Start of Block
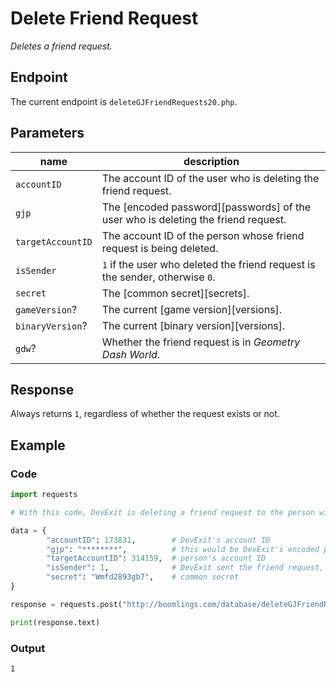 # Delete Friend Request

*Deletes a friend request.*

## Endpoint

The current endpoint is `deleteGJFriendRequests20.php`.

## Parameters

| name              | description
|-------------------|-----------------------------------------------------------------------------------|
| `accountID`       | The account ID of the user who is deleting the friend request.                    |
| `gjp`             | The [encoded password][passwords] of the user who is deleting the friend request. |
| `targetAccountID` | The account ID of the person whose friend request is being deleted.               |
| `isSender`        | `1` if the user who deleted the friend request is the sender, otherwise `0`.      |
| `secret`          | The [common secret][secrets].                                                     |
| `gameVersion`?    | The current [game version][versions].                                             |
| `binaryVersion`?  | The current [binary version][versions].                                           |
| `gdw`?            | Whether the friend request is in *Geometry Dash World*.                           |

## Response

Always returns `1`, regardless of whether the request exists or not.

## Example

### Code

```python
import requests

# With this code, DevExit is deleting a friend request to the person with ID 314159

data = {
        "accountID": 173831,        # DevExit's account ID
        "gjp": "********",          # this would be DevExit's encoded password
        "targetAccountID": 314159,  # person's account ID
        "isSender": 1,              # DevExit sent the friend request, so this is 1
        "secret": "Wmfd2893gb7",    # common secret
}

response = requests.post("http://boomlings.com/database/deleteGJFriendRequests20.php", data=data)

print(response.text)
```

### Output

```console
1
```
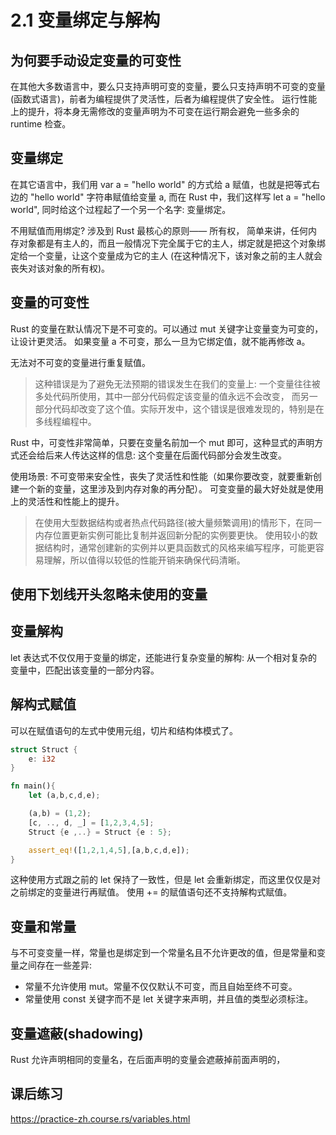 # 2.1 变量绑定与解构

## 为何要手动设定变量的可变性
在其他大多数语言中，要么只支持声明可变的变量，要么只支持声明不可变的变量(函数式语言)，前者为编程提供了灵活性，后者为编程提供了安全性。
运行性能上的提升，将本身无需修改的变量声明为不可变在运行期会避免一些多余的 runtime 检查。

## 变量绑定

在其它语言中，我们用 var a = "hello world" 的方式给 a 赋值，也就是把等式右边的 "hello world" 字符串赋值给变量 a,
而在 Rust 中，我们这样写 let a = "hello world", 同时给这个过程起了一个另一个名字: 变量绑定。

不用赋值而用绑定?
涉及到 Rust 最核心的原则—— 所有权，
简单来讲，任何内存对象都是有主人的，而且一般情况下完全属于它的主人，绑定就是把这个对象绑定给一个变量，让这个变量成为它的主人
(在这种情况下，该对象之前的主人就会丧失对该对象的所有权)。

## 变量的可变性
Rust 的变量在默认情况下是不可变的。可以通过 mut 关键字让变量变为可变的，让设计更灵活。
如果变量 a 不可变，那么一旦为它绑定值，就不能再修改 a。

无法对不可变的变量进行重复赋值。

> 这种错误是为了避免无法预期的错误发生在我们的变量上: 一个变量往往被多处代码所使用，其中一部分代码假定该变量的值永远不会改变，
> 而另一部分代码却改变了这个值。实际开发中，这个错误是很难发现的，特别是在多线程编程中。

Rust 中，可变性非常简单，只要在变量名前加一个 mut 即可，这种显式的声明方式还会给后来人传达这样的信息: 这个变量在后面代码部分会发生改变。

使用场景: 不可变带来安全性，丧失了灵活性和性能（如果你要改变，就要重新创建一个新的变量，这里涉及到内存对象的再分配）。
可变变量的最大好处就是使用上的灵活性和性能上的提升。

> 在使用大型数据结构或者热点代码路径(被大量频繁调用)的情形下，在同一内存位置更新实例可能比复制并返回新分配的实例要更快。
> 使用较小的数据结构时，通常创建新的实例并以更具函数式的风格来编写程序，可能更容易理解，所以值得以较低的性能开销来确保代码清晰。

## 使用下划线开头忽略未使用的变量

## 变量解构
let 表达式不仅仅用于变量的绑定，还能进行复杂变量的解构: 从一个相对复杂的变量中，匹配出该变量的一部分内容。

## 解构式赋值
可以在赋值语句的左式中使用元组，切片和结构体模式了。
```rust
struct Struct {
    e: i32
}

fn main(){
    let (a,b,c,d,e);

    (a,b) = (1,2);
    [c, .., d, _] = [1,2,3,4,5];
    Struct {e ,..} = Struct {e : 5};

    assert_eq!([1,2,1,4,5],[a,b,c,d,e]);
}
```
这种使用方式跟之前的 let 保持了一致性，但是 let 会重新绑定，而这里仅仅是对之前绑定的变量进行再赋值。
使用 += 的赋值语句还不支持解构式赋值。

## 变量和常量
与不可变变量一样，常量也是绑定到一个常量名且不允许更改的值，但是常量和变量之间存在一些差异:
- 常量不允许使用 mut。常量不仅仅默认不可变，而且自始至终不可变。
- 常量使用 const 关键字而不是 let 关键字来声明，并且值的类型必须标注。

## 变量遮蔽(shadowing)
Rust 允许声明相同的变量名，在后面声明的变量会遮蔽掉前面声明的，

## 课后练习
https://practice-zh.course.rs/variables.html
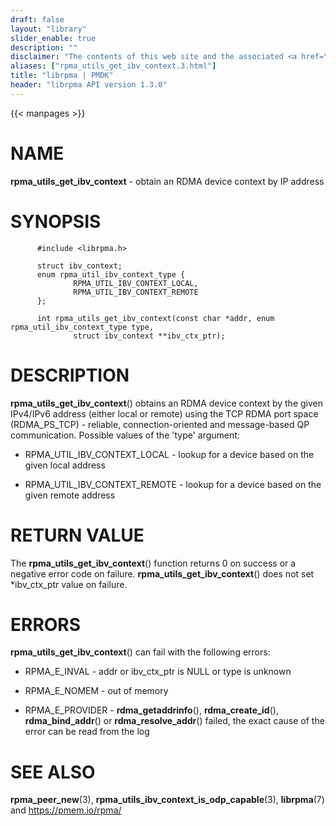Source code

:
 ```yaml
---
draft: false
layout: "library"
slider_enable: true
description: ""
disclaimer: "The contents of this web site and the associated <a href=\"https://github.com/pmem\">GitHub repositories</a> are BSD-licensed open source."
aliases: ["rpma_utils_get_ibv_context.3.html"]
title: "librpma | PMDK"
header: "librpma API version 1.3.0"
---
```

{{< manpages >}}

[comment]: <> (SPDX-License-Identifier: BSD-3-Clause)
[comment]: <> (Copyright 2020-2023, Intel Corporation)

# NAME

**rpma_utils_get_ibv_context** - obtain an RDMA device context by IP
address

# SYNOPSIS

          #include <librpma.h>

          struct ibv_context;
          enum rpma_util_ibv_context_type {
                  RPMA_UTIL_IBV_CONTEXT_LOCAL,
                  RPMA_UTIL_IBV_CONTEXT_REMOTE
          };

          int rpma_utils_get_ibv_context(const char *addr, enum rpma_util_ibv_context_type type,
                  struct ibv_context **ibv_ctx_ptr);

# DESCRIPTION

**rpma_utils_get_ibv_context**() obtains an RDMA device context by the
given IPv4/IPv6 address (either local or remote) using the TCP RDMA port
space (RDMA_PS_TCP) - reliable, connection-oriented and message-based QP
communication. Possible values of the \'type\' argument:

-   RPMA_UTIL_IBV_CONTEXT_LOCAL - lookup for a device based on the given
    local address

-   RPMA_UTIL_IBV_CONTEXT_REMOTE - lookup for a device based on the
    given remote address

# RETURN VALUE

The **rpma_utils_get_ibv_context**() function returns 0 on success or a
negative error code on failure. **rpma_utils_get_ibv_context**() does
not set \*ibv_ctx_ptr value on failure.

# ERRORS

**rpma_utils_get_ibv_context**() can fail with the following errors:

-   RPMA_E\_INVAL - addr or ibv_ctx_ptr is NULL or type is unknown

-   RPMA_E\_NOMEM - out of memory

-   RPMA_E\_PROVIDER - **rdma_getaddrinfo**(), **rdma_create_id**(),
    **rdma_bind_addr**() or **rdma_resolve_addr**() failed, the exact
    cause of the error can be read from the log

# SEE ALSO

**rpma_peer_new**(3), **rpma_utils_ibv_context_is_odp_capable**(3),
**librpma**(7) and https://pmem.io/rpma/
End of Block
Exercise description:
Please write out all the entries above exactly, but leave out the pictures.

Result:
 # Delete Friend Request

*Deletes a friend request.*

## Endpoint

The current endpoint is `deleteGJFriendRequests20.php`.

## Parameters

| name              | description
|-------------------|-----------------------------------------------------------------------------------|
| `accountID`       | The account ID of the user who is deleting the friend request.                    |
| `gjp`             | The [encoded password][passwords] of the user who is deleting the friend request. |
| `targetAccountID` | The account ID of the person whose friend request is being deleted.               |
| `isSender`        | `1` if the user who deleted the friend request is the sender, otherwise `0`.      |
| `secret`          | The [common secret][secrets].                                                     |
| `gameVersion`?    | The current [game version][versions].                                             |
| `binaryVersion`?  | The current [binary version][versions].                                           |
| `gdw`?            | Whether the friend request is in *Geometry Dash World*.                           |

## Response

Always returns `1`, regardless of whether the request exists or not.

## Example

### Code

```python
import requests

# With this code, DevExit is deleting a friend request to the person with ID 314159

data = {
        "accountID": 173831,        # DevExit's account ID
        "gjp": "********",          # this would be DevExit's encoded password
        "targetAccountID": 314159,  # person's account ID
        "isSender": 1,              # DevExit sent the friend request, so this is 1
        "secret": "Wmfd2893gb7",    # common secret
}

response = requests.post("http://boomlings.com/database/deleteGJFriendRequests20.php", data=data)

print(response.text)
```

### Output

```console
1
```
 # 2.1 变量绑定与解构

## 为何要手动设定变量的可变性
在其他大多数语言中，要么只支持声明可变的变量，要么只支持声明不可变的变量(函数式语言)，前者为编程提供了灵活性，后者为编程提供了安全性。
运行性能上的提升，将本身无需修改的变量声明为不可变在运行期会避免一些多余的 runtime 检查。

## 变量绑定

在其它语言中，我们用 var a = "hello world" 的方式给 a 赋值，也就是把等式右边的 "hello world" 字符串赋值给变量 a,
而在 Rust 中，我们这样写 let a = "hello world", 同时给这个过程起了一个另一个名字: 变量绑定。

不用赋值而用绑定?
涉及到 Rust 最核心的原则—— 所有权，
简单来讲，任何内存对象都是有主人的，而且一般情况下完全属于它的主人，绑定就是把这个对象绑定给一个变量，让这个变量成为它的主人
(在这种情况下，该对象之前的主人就会丧失对该对象的所有权)。

## 变量的可变性
Rust 的变量在默认情况下是不可变的。可以通过 mut 关键字让变量变为可变的，让设计更灵活。
如果变量 a 不可变，那么一旦为它绑定值，就不能再修改 a。

无法对不可变的变量进行重复赋值。

> 这种错误是为了避免无法预期的错误发生在我们的变量上: 一个变量往往被多处代码所使用，其中一部分代码假定该变量的值永远不会改变，
> 而另一部分代码却改变了这个值。实际开发中，这个错误是很难发现的，特别是在多线程编程中。

Rust 中，可变性非常简单，只要在变量名前加一个 mut 即可，这种显式的声明方式还会给后来人传达这样的信息: 这个变量在后面代码部分会发生改变。

使用场景: 不可变带来安全性，丧失了灵活性和性能（如果你要改变，就要重新创建一个新的变量，这里涉及到内存对象的再分配）。
可变变量的最大好处就是使用上的灵活性和性能上的提升。

> 在使用大型数据结构或者热点代码路径(被大量频繁调用)的情形下，在同一内存位置更新实例可能比复制并返回新分配的实例要更快。
> 使用较小的数据结构时，通常创建新的实例并以更具函数式的风格来编写程序，可能更容易理解，所以值得以较低的性能开销来确保代码清晰。

## 使用下划线开头忽略未使用的变量

## 变量解构
let 表达式不仅仅用于变量的绑定，还能进行复杂变量的解构: 从一个相对复杂的变量中，匹配出该变量的一部分内容。

## 解构式赋值
可以在赋值语句的左式中使用元组，切片和结构体模式了。
```rust
struct Struct {
    e: i32
}

fn main(){
    let (a,b,c,d,e);

    (a,b) = (1,2);
    [c, .., d, _] = [1,2,3,4,5];
    Struct {e ,..} = Struct {e : 5};

    assert_eq!([1,2,1,4,5],[a,b,c,d,e]);
}
```
这种使用方式跟之前的 let 保持了一致性，但是 let 会重新绑定，而这里仅仅是对之前绑定的变量进行再赋值。
使用 += 的赋值语句还不支持解构式赋值。

## 变量和常量
与不可变变量一样，常量也是绑定到一个常量名且不允许更改的值，但是常量和变量之间存在一些差异:
- 常量不允许使用 mut。常量不仅仅默认不可变，而且自始至终不可变。
- 常量使用 const 关键字而不是 let 关键字来声明，并且值的类型必须标注。

## 变量遮蔽(shadowing)
Rust 允许声明相同的变量名，在后面声明的变量会遮蔽掉前面声明的，

## 课后练习
https://practice-zh.course.rs/variables.html
Source code

:
 ```yaml
---
draft: false
layout: "library"
slider_enable: true
description: ""
disclaimer: "The contents of this web site and the associated <a href=\"https://github.com/pmem\">GitHub repositories</a> are BSD-licensed open source."
aliases: ["rpma_utils_get_ibv_context.3.html"]
title: "librpma | PMDK"
header: "librpma API version 1.3.0"
---
```

{{< manpages >}}

[comment]: <> (SPDX-License-Identifier: BSD-3-Clause)
[comment]: <> (Copyright 2020-2023, Intel Corporation)

# NAME

**rpma_utils_get_ibv_context** - obtain an RDMA device context by IP
address

# SYNOPSIS

          #include <librpma.h>

          struct ibv_context;
          enum rpma_util_ibv_context_type {
                  RPMA_UTIL_IBV_CONTEXT_LOCAL,
                  RPMA_UTIL_IBV_CONTEXT_REMOTE
          };

          int rpma_utils_get_ibv_context(const char *addr, enum rpma_util_ibv_context_type type,
                  struct ibv_context **ibv_ctx_ptr);

# DESCRIPTION

**rpma_utils_get_ibv_context**() obtains an RDMA device context by the
given IPv4/IPv6 address (either local or remote) using the TCP RDMA port
space (RDMA_PS_TCP) - reliable, connection-oriented and message-based QP
communication. Possible values of the \'type\' argument:

-   RPMA_UTIL_IBV_CONTEXT_LOCAL - lookup for a device based on the given
    local address

-   RPMA_UTIL_IBV_CONTEXT_REMOTE - lookup for a device based on the
    given remote address

# RETURN VALUE

The **rpma_utils_get_ibv_context**() function returns 0 on success or a
negative error code on failure. **rpma_utils_get_ibv_context**() does
not set \*ibv_ctx_ptr value on failure.

# ERRORS

**rpma_utils_get_ibv_context**() can fail with the following errors:

-   RPMA_E\_INVAL - addr or ibv_ctx_ptr is NULL or type is unknown

-   RPMA_E\_NOMEM - out of memory

-   RPMA_E\_PROVIDER - **rdma_getaddrinfo**(), **rdma_create_id**(),
    **rdma_bind_addr**() or **rdma_resolve_addr**() failed, the exact
    cause of the error can be read from the log

# SEE ALSO

**rpma_peer_new**(3), **rpma_utils_ibv_context_is_odp_capable**(3),
**librpma**(7) and https://pmem.io/rpma/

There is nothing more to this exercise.